Rustlanguage

Why Rust for Antifragile Systems

Memory safety without garbage collection, correctness without compromise

v1.1·12 min read·Kenneth Pernyér

rustsystemsmemory-safetyperformancecorrectness

The Problem

Building AI-powered systems that handle business-sensitive decisions requires absolute correctness. A single memory bug, a race condition, or an unhandled edge case can mean real money lost, real obligations created incorrectly, real compliance violations.

Traditional systems languages give you performance but demand constant vigilance against memory errors. Garbage-collected languages give you safety but take control away from you—and introduce unpredictable latency.

AI-assisted development changes the equation.

The old argument against Rust was the learning curve. "My team knows Python. Rust is too hard." But when AI writes 80% of your code, the learning curve flattens. You're reviewing and directing, not writing every line by hand.

This shifts the question from "can my team write Rust?" to "what guarantees do I want from my code?" And when business-critical systems are on the line, the answer is: all of them.

Interpreted languages grew from a reasonable premise: programmer convenience during exploration. But we're not exploring anymore. We're building systems that must be correct, performant, and maintainable for years. The convenience of skipping compilation doesn't offset the cost of runtime errors in production.

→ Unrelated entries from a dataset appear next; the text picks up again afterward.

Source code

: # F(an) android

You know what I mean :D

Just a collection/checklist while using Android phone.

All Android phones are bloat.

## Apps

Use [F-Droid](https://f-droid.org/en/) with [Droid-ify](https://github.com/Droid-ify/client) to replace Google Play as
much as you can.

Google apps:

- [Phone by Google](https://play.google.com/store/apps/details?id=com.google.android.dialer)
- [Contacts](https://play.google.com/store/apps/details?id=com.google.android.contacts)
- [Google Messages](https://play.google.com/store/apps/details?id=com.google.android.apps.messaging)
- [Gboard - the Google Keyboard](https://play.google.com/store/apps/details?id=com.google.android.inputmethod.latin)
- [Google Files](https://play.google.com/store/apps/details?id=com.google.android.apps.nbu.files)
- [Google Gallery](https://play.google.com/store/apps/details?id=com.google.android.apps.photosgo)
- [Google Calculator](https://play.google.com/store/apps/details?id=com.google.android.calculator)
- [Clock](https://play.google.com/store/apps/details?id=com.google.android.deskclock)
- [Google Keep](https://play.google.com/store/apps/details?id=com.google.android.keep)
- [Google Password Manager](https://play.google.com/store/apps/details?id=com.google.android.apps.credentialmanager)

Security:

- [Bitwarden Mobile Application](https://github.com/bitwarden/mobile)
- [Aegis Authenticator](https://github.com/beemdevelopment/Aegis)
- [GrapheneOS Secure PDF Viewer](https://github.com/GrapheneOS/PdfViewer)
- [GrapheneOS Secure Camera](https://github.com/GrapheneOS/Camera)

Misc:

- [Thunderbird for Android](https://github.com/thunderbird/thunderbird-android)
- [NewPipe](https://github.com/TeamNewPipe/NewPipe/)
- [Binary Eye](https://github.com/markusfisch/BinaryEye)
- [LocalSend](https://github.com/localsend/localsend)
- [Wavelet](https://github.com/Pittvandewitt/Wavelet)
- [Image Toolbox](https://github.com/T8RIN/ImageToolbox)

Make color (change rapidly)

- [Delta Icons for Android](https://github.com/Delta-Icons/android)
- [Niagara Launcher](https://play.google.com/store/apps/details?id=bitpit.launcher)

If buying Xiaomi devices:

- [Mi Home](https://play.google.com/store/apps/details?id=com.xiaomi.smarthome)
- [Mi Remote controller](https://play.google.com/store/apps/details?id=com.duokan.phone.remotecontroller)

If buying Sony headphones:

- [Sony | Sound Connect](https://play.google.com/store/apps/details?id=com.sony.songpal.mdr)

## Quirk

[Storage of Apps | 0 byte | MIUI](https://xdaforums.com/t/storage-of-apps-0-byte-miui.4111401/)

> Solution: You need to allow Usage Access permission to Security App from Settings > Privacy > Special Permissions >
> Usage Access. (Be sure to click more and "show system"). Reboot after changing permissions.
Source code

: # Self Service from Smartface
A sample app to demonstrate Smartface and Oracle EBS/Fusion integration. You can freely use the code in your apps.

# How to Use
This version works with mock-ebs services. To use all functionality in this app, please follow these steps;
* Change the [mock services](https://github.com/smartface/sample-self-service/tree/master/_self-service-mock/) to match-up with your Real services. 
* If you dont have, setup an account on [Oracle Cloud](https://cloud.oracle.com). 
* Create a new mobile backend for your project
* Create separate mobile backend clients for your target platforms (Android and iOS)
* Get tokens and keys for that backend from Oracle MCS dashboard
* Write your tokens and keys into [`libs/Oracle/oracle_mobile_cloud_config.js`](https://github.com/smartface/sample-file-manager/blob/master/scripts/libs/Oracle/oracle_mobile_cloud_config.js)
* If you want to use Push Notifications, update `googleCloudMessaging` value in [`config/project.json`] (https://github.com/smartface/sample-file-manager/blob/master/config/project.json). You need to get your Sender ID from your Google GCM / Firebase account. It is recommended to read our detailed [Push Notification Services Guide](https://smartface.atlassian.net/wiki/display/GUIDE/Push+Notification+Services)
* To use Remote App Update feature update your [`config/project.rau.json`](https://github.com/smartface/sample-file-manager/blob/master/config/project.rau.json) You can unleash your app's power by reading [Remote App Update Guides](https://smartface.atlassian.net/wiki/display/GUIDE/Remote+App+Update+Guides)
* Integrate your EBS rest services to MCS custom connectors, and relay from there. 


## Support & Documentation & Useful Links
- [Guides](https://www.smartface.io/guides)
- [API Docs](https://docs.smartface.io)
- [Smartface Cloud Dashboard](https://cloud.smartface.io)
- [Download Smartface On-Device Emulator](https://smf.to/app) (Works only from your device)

We needed a language that:

Makes entire classes of bugs impossible at compile time
Gives us control over memory without manual management
Performs at the level required for real-time ML inference
Eliminates the need for middle layers and external services that don't add real value

The question wasn't "should we use Rust?" It was "can we afford not to?"

Current Options

Option	Pros	Cons
C++The incumbent systems language. Maximum control, maximum responsibility.	Mature ecosystem and tooling Maximum performance potential Huge existing codebase to learn from Industry standard for systems programming	Memory safety is entirely on the programmer Undefined behavior lurks everywhere Build systems are notoriously complex Modern features bolted onto 40-year-old foundations
GoSimple, fast compilation, built for concurrency.	Fast compilation times Simple language, easy to learn Excellent concurrency primitives (goroutines) Strong standard library	Garbage collection introduces latency spikes Less expressive type system (no generics until recently) Error handling is verbose and error-prone Not suitable for low-latency ML inference
RustMemory safety guaranteed at compile time. Zero-cost abstractions.	Memory bugs caught at compile time, not runtime No garbage collector—deterministic performance Fearless concurrency via ownership system Modern ecosystem: async, ML, networking	Steep learning curve (borrow checker) Longer compilation times than Go Smaller talent pool than C++/Go Some patterns require fighting the borrow checker

Future Outlook

Rust is eating systems programming. The Linux kernel now accepts Rust code. Microsoft is rewriting Windows components in Rust. Google is using Rust in Android and Chromium.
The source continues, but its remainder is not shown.